● ACTIVITY
Look below for the line that has "As an external". Set down the lines from there through the line that has "Finally, a similar", exactly as written.

● INPUT DATA

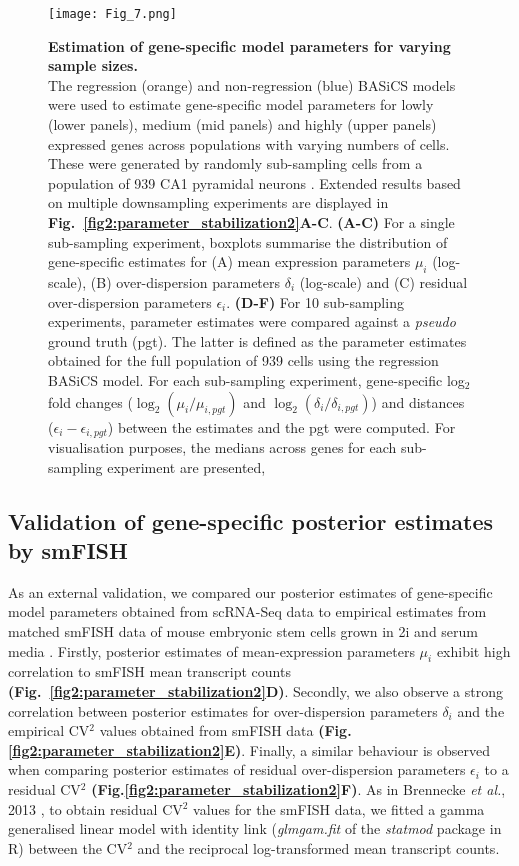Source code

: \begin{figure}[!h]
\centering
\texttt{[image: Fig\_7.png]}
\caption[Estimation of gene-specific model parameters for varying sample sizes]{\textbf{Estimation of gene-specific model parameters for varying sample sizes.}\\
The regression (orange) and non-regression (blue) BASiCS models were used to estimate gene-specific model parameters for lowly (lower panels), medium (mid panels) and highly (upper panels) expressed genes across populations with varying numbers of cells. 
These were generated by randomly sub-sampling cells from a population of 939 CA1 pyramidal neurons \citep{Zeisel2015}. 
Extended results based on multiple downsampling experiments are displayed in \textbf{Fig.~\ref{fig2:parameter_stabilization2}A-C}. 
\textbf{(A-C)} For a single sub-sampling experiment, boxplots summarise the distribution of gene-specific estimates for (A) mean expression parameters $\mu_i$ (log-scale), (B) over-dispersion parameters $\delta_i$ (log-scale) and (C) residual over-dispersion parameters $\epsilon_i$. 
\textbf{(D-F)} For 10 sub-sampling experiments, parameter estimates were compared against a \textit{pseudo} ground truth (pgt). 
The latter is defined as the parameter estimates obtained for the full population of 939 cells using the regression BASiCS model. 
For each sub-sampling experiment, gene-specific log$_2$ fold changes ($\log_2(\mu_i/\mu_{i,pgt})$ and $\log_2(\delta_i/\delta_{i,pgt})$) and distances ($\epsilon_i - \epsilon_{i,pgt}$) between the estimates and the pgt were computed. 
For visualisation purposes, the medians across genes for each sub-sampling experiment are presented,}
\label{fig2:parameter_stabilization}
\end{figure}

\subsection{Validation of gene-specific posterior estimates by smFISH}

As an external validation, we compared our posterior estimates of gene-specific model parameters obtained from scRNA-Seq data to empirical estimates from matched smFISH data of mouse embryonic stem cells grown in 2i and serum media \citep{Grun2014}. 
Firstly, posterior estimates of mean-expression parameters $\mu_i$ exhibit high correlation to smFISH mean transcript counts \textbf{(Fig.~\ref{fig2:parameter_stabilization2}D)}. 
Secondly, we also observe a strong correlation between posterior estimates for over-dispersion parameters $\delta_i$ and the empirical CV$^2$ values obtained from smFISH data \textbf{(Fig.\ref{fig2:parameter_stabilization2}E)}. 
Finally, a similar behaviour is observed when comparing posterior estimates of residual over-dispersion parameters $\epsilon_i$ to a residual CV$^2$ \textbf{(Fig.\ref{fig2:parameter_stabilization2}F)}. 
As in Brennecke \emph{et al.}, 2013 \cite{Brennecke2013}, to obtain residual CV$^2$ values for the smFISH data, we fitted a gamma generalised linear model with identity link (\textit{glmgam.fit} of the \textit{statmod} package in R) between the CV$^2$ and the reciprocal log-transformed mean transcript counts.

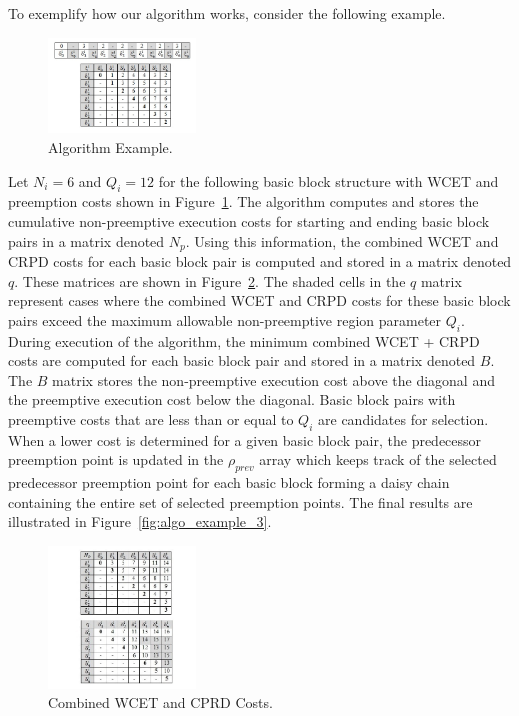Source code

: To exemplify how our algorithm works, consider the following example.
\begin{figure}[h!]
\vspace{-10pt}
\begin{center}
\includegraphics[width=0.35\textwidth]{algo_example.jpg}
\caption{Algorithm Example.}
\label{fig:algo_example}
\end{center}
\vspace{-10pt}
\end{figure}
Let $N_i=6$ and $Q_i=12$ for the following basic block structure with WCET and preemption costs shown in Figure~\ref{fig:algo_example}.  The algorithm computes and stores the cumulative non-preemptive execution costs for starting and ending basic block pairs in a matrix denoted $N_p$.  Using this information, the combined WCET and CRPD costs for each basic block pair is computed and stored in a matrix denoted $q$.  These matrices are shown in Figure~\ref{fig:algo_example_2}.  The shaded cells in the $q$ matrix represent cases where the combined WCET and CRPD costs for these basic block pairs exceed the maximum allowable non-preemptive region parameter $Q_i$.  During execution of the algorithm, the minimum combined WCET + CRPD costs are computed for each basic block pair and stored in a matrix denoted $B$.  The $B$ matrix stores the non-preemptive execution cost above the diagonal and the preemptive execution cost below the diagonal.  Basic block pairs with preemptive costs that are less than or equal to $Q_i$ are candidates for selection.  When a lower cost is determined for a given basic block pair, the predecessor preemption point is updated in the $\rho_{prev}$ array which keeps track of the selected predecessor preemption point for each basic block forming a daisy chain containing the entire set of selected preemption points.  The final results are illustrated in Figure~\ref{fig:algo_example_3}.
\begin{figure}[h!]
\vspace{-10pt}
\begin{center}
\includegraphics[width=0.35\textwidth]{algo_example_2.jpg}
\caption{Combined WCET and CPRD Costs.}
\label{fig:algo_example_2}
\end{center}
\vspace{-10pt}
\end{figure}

● FINISHED TASK
As an external validation, we compared our posterior estimates of gene-specific model parameters obtained from scRNA-Seq data to empirical estimates from matched smFISH data of mouse embryonic stem cells grown in 2i and serum media \citep{Grun2014}. 
Firstly, posterior estimates of mean-expression parameters $\mu_i$ exhibit high correlation to smFISH mean transcript counts \textbf{(Fig.~\ref{fig2:parameter_stabilization2}D)}. 
Secondly, we also observe a strong correlation between posterior estimates for over-dispersion parameters $\delta_i$ and the empirical CV$^2$ values obtained from smFISH data \textbf{(Fig.\ref{fig2:parameter_stabilization2}E)}. 
Finally, a similar behaviour is observed when comparing posterior estimates of residual over-dispersion parameters $\epsilon_i$ to a residual CV$^2$ \textbf{(Fig.\ref{fig2:parameter_stabilization2}F)}. 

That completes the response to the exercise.